Craque, só que não
Quando estudei nos EUA, todos os dias recebia convite para jogar futebol
Quando estudei nos EUA às vesperas da Copa de 2002, todos os dias recebia convite pra jogar futebol. Afinal, meu nome é Ronaldo, sou Brasileiro e Harvard está longe de ser um oásis para boleiros
Quando morei nos EUA para estudar pela primeira vez, em 2001, véspera da Copa de 2002, meus colegas de faculdade não me deixavam em paz por causa do futebol. Como meu nome é Ronaldo, sou brasileiro e Harvard não é exatamente um oásis para boleiros, todos os dias recebia algum convite para jogar e até para me integrar a algum time da universidade. Afinal, com essas credenciais, eu deveria ser um craque. Polidamente, recusava os convites, sabendo das minhas óbvias limitações futebolísticas. No entanto, a percepção geral é de que eu estava escondendo minhas reais habilidades, sendo “humilde”. Com isso, os convites ficaram cada vez mais insistentes, a ponto de se tornarem insuportáveis.
Depois de alguma reflexão, cheguei à conclusão de que só tinha um jeito de dar cabo ao assédio: aceitar jogar e mostrar na prática que é possível ser brasileiro em tempos de Copa do Mundo, se chamar Ronaldo e não saber jogar futebol. E assim fiz. Em uma bela quinta-feira à tarde, rumei para o Soldiers Field Soccer Stadium (isso mesmo, um estádio) para me integrar à seleção multinacional de jogadores que compunha a nata da universidade. Minha posição em campo: atacante, camisa 9.
TOUCHÉ
Vou poupar o leitor dos detalhes mais gráficos da partida. Mas o fato é que a estratégia deu certo.
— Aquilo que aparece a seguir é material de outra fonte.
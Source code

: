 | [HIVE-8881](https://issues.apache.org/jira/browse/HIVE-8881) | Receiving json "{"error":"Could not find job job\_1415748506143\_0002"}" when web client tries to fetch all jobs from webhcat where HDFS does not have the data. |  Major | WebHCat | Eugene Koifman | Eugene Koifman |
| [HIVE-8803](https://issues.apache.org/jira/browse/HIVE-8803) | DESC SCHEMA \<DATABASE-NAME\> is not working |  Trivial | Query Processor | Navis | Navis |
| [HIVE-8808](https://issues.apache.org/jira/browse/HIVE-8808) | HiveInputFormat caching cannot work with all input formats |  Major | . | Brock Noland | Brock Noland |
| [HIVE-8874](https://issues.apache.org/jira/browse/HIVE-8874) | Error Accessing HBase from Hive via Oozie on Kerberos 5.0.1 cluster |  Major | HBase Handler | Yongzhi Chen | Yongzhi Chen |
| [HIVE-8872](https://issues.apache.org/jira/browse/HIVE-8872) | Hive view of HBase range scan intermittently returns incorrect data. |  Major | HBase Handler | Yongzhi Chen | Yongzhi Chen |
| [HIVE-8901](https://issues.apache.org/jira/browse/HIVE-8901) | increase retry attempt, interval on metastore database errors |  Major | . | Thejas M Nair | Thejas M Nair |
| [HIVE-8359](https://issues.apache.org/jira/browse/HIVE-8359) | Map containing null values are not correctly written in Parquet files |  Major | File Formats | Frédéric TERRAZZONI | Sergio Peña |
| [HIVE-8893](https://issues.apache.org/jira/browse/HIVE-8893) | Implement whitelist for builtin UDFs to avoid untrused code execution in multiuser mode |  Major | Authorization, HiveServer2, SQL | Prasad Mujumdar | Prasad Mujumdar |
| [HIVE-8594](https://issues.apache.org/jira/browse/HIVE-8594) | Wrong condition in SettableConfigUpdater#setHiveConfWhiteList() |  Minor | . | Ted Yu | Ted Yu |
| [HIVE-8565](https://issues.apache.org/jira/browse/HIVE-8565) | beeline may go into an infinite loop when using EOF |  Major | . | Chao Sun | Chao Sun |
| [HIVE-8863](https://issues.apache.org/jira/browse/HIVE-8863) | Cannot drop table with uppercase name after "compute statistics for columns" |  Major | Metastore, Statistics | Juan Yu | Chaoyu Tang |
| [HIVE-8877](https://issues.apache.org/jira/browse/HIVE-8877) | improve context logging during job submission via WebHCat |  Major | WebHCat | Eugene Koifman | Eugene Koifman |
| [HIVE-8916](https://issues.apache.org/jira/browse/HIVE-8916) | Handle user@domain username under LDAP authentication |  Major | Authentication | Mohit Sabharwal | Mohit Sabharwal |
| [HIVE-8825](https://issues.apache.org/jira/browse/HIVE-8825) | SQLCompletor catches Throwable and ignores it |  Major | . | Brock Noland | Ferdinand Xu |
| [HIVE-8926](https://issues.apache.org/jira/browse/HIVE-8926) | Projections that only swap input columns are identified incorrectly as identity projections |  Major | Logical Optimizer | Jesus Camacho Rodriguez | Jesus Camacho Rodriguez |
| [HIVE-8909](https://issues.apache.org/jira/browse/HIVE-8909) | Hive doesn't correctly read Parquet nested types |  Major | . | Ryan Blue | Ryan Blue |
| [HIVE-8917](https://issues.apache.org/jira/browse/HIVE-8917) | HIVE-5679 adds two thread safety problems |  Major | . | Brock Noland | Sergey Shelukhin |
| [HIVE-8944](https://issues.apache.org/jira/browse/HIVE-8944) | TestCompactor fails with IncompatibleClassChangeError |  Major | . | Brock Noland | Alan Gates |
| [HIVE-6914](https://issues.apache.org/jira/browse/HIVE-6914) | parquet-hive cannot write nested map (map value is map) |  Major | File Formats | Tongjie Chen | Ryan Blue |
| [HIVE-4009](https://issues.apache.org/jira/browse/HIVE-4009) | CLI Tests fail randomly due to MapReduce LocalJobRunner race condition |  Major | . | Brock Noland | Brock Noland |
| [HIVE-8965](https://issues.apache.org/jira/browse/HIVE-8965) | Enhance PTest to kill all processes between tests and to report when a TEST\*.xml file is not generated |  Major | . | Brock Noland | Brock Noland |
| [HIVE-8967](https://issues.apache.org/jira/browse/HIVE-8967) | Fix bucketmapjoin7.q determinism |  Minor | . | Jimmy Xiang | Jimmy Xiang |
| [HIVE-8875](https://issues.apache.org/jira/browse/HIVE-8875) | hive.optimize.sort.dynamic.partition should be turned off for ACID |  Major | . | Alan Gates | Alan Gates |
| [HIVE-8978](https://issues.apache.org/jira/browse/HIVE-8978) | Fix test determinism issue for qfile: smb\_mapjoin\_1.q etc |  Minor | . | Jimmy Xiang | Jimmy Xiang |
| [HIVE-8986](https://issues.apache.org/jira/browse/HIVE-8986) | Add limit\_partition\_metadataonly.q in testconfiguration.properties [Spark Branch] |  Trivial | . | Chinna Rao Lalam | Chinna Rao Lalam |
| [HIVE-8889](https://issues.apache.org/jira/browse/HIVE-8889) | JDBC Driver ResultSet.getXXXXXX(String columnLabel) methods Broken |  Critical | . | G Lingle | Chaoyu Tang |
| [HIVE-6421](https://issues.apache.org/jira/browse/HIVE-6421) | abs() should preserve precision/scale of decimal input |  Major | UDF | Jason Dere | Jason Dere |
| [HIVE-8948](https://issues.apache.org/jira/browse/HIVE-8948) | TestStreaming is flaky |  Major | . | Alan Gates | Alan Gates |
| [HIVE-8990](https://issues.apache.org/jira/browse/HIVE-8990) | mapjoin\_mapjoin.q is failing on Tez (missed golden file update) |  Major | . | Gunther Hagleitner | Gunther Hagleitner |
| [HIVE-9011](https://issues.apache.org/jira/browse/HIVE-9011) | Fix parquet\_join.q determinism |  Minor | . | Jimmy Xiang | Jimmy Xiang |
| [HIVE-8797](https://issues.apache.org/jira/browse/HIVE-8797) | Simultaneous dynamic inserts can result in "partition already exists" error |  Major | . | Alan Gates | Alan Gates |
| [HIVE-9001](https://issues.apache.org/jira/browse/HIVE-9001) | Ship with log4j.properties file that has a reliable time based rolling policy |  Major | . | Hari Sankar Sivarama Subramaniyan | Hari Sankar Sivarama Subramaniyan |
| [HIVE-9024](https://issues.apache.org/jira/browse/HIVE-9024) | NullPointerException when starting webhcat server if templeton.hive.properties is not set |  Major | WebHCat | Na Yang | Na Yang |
Após aqueles dois tempos épicos de 45 minutos em que representei a camisa 9 da seleção harvardiana, ninguém nunca mais me chamou para jogar futebol. Com isso, minha vida esportiva na universidade alcançou finalmente a liberdade. Algumas semanas depois, tomei coragem e passei a oferecer um programa para ensinar os colegas a praticarem outra atividade esportiva na qual realmente tenho algo a contribuir: a esgrima. Não só o curso teve grande procura de alunos de diferentes nacionalidades, como vários dos boleiros com quem dividi o gigantesco Soldiers Field naquela fatídica partida se tornaram meus alunos. Não perdiam nenhuma das duas aulas semanais que ofereci por quatro meses para quem quisesse se iniciar na esgrima esportiva.
Com essa experiência, minha sensação pessoal foi de vitória. Mesmo hoje, anos depois, continuo achando que não é fácil não se relacionar de perto com o futebol. De qualquer forma, acredito que ajudei muita gente – alguns, ouso dizer, integrantes da elite intelectual planetária – a superar estereótipos sobre o Brasil e sobre o que significa ser brasileiro.